*** Opening Input material ***

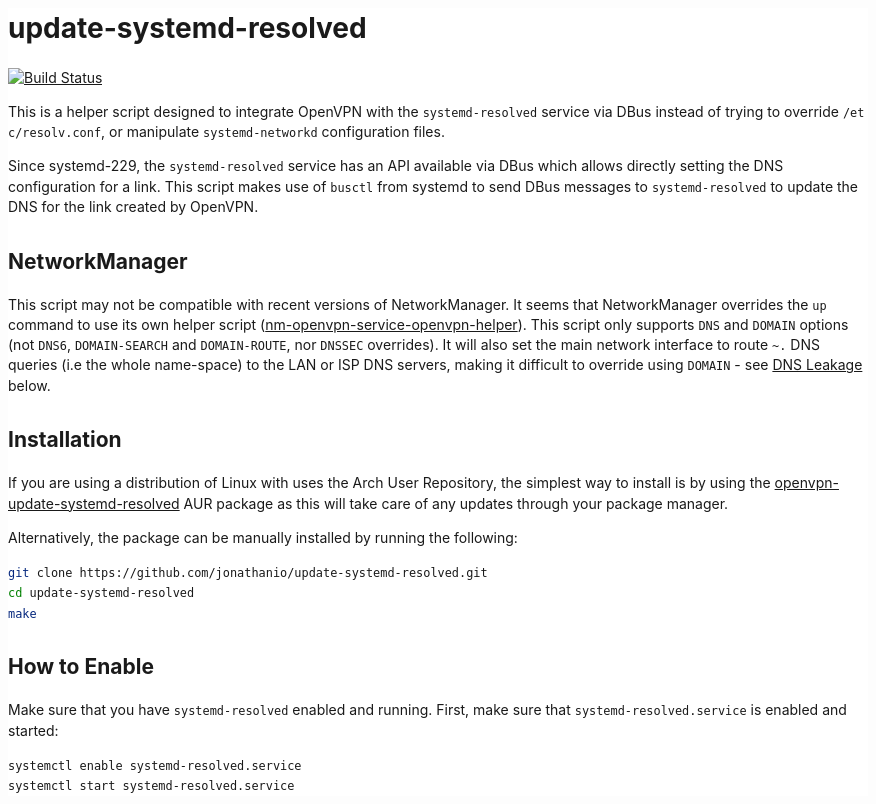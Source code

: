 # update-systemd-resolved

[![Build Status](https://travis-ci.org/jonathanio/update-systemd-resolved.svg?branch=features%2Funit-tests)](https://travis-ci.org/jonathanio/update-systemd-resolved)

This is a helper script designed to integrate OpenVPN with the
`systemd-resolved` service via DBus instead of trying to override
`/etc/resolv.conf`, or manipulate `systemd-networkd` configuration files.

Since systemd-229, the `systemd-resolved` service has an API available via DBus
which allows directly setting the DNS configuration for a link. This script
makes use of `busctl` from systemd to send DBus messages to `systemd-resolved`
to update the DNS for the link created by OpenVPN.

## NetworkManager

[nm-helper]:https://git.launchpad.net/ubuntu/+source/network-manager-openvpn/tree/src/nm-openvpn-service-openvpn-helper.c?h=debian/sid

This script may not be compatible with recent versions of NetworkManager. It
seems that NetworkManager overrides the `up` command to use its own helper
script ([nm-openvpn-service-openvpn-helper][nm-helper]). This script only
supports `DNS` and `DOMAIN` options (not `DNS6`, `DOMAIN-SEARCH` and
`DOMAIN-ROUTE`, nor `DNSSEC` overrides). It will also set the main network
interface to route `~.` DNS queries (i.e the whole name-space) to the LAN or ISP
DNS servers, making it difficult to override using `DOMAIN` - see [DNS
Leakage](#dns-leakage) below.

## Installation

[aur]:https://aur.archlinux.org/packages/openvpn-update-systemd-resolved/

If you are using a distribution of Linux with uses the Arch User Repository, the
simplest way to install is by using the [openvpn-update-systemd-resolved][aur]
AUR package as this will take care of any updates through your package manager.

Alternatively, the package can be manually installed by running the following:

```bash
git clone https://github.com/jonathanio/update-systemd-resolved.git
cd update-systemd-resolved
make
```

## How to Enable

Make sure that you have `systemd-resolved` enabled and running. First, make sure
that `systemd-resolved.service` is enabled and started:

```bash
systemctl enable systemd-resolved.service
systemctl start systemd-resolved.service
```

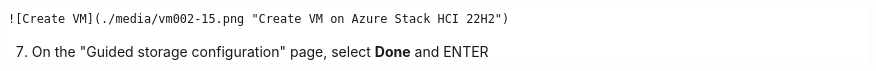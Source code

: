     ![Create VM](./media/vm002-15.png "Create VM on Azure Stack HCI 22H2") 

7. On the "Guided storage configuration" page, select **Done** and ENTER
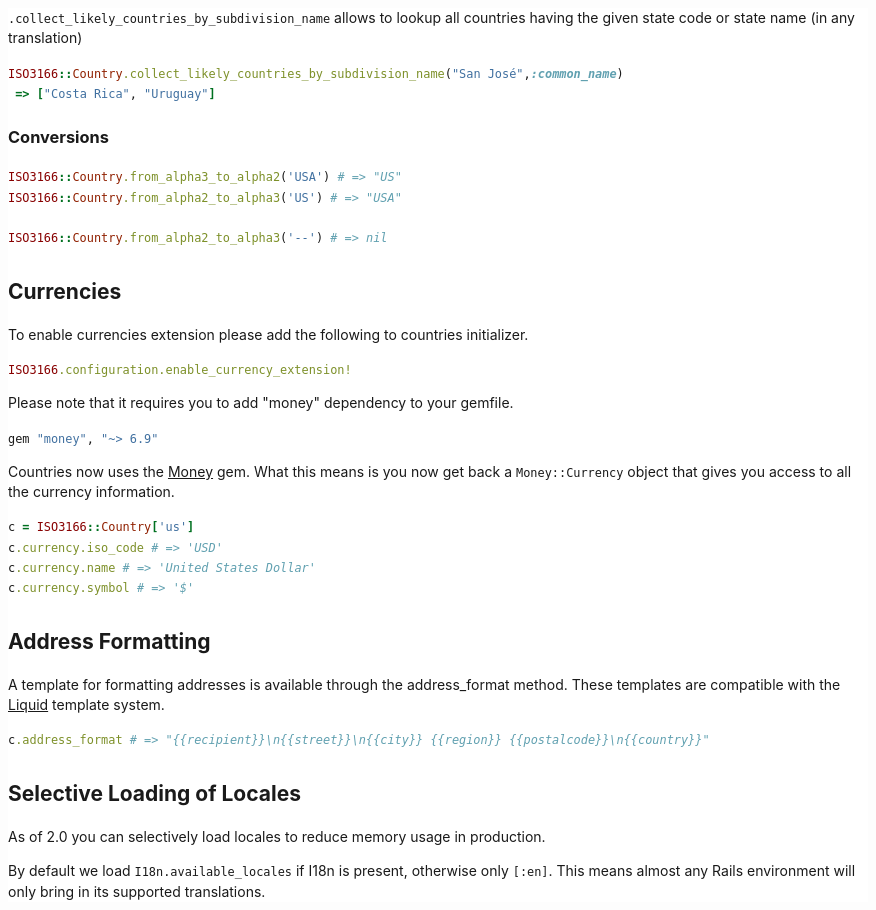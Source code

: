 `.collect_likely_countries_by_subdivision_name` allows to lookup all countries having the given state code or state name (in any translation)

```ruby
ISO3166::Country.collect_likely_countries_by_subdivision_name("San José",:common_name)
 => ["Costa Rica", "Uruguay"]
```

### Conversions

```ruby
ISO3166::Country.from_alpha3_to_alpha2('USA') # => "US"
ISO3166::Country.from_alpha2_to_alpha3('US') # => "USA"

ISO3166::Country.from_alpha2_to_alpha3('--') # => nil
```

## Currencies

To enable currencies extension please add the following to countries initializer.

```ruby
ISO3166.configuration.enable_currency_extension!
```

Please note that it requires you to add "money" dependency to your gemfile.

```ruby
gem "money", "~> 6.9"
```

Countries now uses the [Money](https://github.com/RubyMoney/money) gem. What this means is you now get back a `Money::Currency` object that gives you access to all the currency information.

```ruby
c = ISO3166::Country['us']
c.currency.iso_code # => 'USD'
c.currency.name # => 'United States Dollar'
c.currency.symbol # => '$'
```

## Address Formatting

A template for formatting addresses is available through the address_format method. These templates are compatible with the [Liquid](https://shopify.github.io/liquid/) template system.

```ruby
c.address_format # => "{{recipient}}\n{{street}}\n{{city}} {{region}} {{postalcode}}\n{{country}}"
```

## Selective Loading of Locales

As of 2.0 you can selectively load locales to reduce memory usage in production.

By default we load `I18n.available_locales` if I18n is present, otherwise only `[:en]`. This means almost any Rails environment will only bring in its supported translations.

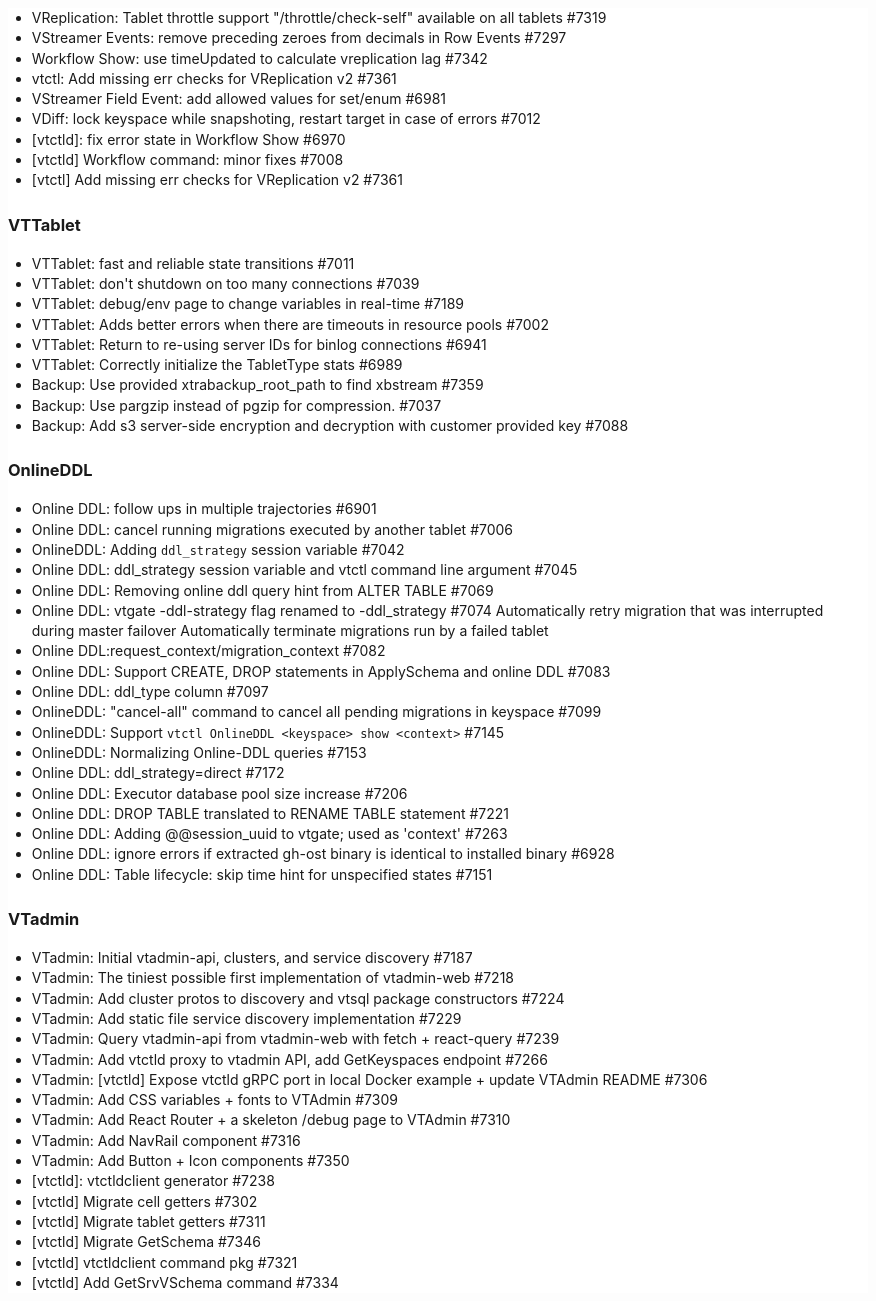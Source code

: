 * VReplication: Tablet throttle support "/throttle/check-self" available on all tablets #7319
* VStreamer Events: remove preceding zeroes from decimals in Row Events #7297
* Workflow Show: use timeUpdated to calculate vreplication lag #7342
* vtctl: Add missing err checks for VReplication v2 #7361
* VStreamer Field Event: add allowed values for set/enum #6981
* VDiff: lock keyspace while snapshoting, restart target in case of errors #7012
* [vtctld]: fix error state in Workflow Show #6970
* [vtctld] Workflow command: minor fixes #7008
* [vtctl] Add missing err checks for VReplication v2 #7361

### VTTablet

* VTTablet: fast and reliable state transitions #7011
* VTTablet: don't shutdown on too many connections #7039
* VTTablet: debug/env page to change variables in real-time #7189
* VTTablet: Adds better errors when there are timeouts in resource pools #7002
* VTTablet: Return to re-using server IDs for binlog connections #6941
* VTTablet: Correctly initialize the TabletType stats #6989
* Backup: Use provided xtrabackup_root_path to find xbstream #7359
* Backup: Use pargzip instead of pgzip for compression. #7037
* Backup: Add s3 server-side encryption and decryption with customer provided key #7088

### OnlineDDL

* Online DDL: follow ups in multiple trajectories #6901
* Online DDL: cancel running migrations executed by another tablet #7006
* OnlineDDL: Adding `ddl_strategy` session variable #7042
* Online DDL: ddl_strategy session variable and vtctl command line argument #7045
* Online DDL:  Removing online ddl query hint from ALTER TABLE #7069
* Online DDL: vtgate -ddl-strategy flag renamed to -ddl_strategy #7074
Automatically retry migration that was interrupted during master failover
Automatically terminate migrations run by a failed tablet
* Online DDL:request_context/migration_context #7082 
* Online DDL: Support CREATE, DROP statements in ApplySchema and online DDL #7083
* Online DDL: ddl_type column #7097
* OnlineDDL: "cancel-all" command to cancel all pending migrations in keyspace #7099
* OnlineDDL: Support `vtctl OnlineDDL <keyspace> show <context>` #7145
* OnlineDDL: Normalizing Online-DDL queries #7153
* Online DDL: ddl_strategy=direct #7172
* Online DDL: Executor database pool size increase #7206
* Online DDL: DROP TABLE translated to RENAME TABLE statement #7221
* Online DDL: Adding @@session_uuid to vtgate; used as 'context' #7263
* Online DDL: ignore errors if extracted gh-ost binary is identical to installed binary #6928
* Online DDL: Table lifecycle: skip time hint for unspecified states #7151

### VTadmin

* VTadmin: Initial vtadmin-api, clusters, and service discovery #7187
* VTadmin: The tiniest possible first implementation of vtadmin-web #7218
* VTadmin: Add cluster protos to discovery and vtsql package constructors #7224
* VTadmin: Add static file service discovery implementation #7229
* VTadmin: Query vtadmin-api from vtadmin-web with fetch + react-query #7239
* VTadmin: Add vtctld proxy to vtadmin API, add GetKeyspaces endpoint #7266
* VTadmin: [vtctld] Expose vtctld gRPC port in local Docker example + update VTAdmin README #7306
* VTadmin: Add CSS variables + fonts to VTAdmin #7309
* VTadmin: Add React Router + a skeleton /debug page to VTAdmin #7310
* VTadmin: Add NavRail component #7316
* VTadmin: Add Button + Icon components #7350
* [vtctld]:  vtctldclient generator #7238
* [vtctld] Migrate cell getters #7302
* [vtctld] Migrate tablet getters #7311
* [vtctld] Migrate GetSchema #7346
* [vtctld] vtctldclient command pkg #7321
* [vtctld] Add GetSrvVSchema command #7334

*** Closing Input material ***

> [What you should do]: Retype the records in full. Do not carry over the images.

> [Exercise response]:
Source code

: # update-systemd-resolved

[![Build Status](https://travis-ci.org/jonathanio/update-systemd-resolved.svg?branch=features%2Funit-tests)](https://travis-ci.org/jonathanio/update-systemd-resolved)

This is a helper script designed to integrate OpenVPN with the
`systemd-resolved` service via DBus instead of trying to override
`/etc/resolv.conf`, or manipulate `systemd-networkd` configuration files.

Since systemd-229, the `systemd-resolved` service has an API available via DBus
which allows directly setting the DNS configuration for a link. This script
makes use of `busctl` from systemd to send DBus messages to `systemd-resolved`
to update the DNS for the link created by OpenVPN.

## NetworkManager

[nm-helper]:https://git.launchpad.net/ubuntu/+source/network-manager-openvpn/tree/src/nm-openvpn-service-openvpn-helper.c?h=debian/sid

This script may not be compatible with recent versions of NetworkManager. It
seems that NetworkManager overrides the `up` command to use its own helper
script ([nm-openvpn-service-openvpn-helper][nm-helper]). This script only
supports `DNS` and `DOMAIN` options (not `DNS6`, `DOMAIN-SEARCH` and
`DOMAIN-ROUTE`, nor `DNSSEC` overrides). It will also set the main network
interface to route `~.` DNS queries (i.e the whole name-space) to the LAN or ISP
DNS servers, making it difficult to override using `DOMAIN` - see [DNS
Leakage](#dns-leakage) below.

## Installation

[aur]:https://aur.archlinux.org/packages/openvpn-update-systemd-resolved/

If you are using a distribution of Linux with uses the Arch User Repository, the
simplest way to install is by using the [openvpn-update-systemd-resolved][aur]
AUR package as this will take care of any updates through your package manager.

Alternatively, the package can be manually installed by running the following:

```bash
git clone https://github.com/jonathanio/update-systemd-resolved.git
cd update-systemd-resolved
make
```

## How to Enable

Make sure that you have `systemd-resolved` enabled and running. First, make sure
that `systemd-resolved.service` is enabled and started:

```bash
systemctl enable systemd-resolved.service
systemctl start systemd-resolved.service
```

Source code

:     ![Create VM](./media/vm002-15.png "Create VM on Azure Stack HCI 22H2") 

7. On the "Guided storage configuration" page, select **Done** and ENTER
Source code

: `.collect_likely_countries_by_subdivision_name` allows to lookup all countries having the given state code or state name (in any translation)

```ruby
ISO3166::Country.collect_likely_countries_by_subdivision_name("San José",:common_name)
 => ["Costa Rica", "Uruguay"]
```

### Conversions

```ruby
ISO3166::Country.from_alpha3_to_alpha2('USA') # => "US"
ISO3166::Country.from_alpha2_to_alpha3('US') # => "USA"

ISO3166::Country.from_alpha2_to_alpha3('--') # => nil
```

## Currencies

To enable currencies extension please add the following to countries initializer.

```ruby
ISO3166.configuration.enable_currency_extension!
```

Please note that it requires you to add "money" dependency to your gemfile.

```ruby
gem "money", "~> 6.9"
```

Countries now uses the [Money](https://github.com/RubyMoney/money) gem. What this means is you now get back a `Money::Currency` object that gives you access to all the currency information.

```ruby
c = ISO3166::Country['us']
c.currency.iso_code # => 'USD'
c.currency.name # => 'United States Dollar'
c.currency.symbol # => '$'
```

## Address Formatting

A template for formatting addresses is available through the address_format method. These templates are compatible with the [Liquid](https://shopify.github.io/liquid/) template system.

```ruby
c.address_format # => "{{recipient}}\n{{street}}\n{{city}} {{region}} {{postalcode}}\n{{country}}"
```

## Selective Loading of Locales

As of 2.0 you can selectively load locales to reduce memory usage in production.

By default we load `I18n.available_locales` if I18n is present, otherwise only `[:en]`. This means almost any Rails environment will only bring in its supported translations.

Source code

: * VReplication: Tablet throttle support "/throttle/check-self" available on all tablets #7319
* VStreamer Events: remove preceding zeroes from decimals in Row Events #7297
* Workflow Show: use timeUpdated to calculate vreplication lag #7342
* vtctl: Add missing err checks for VReplication v2 #7361
* VStreamer Field Event: add allowed values for set/enum #6981
* VDiff: lock keyspace while snapshoting, restart target in case of errors #7012
* [vtctld]: fix error state in Workflow Show #6970
* [vtctld] Workflow command: minor fixes #7008
* [vtctl] Add missing err checks for VReplication v2 #7361

### VTTablet

* VTTablet: fast and reliable state transitions #7011
* VTTablet: don't shutdown on too many connections #7039
* VTTablet: debug/env page to change variables in real-time #7189
* VTTablet: Adds better errors when there are timeouts in resource pools #7002
* VTTablet: Return to re-using server IDs for binlog connections #6941
* VTTablet: Correctly initialize the TabletType stats #6989
* Backup: Use provided xtrabackup_root_path to find xbstream #7359
* Backup: Use pargzip instead of pgzip for compression. #7037
* Backup: Add s3 server-side encryption and decryption with customer provided key #7088

### OnlineDDL

* Online DDL: follow ups in multiple trajectories #6901
* Online DDL: cancel running migrations executed by another tablet #7006
* OnlineDDL: Adding `ddl_strategy` session variable #7042
* Online DDL: ddl_strategy session variable and vtctl command line argument #7045
* Online DDL:  Removing online ddl query hint from ALTER TABLE #7069
* Online DDL: vtgate -ddl-strategy flag renamed to -ddl_strategy #7074
Automatically retry migration that was interrupted during master failover
Automatically terminate migrations run by a failed tablet
* Online DDL:request_context/migration_context #7082 
* Online DDL: Support CREATE, DROP statements in ApplySchema and online DDL #7083
* Online DDL: ddl_type column #7097
* OnlineDDL: "cancel-all" command to cancel all pending migrations in keyspace #7099
* OnlineDDL: Support `vtctl OnlineDDL <keyspace> show <context>` #7145
* OnlineDDL: Normalizing Online-DDL queries #7153
* Online DDL: ddl_strategy=direct #7172
* Online DDL: Executor database pool size increase #7206
* Online DDL: DROP TABLE translated to RENAME TABLE statement #7221
* Online DDL: Adding @@session_uuid to vtgate; used as 'context' #7263
* Online DDL: ignore errors if extracted gh-ost binary is identical to installed binary #6928
* Online DDL: Table lifecycle: skip time hint for unspecified states #7151

### VTadmin

* VTadmin: Initial vtadmin-api, clusters, and service discovery #7187
* VTadmin: The tiniest possible first implementation of vtadmin-web #7218
* VTadmin: Add cluster protos to discovery and vtsql package constructors #7224
* VTadmin: Add static file service discovery implementation #7229
* VTadmin: Query vtadmin-api from vtadmin-web with fetch + react-query #7239
* VTadmin: Add vtctld proxy to vtadmin API, add GetKeyspaces endpoint #7266
* VTadmin: [vtctld] Expose vtctld gRPC port in local Docker example + update VTAdmin README #7306
* VTadmin: Add CSS variables + fonts to VTAdmin #7309
* VTadmin: Add React Router + a skeleton /debug page to VTAdmin #7310
* VTadmin: Add NavRail component #7316
* VTadmin: Add Button + Icon components #7350
* [vtctld]:  vtctldclient generator #7238
* [vtctld] Migrate cell getters #7302
* [vtctld] Migrate tablet getters #7311
* [vtctld] Migrate GetSchema #7346
* [vtctld] vtctldclient command pkg #7321
* [vtctld] Add GetSrvVSchema command #7334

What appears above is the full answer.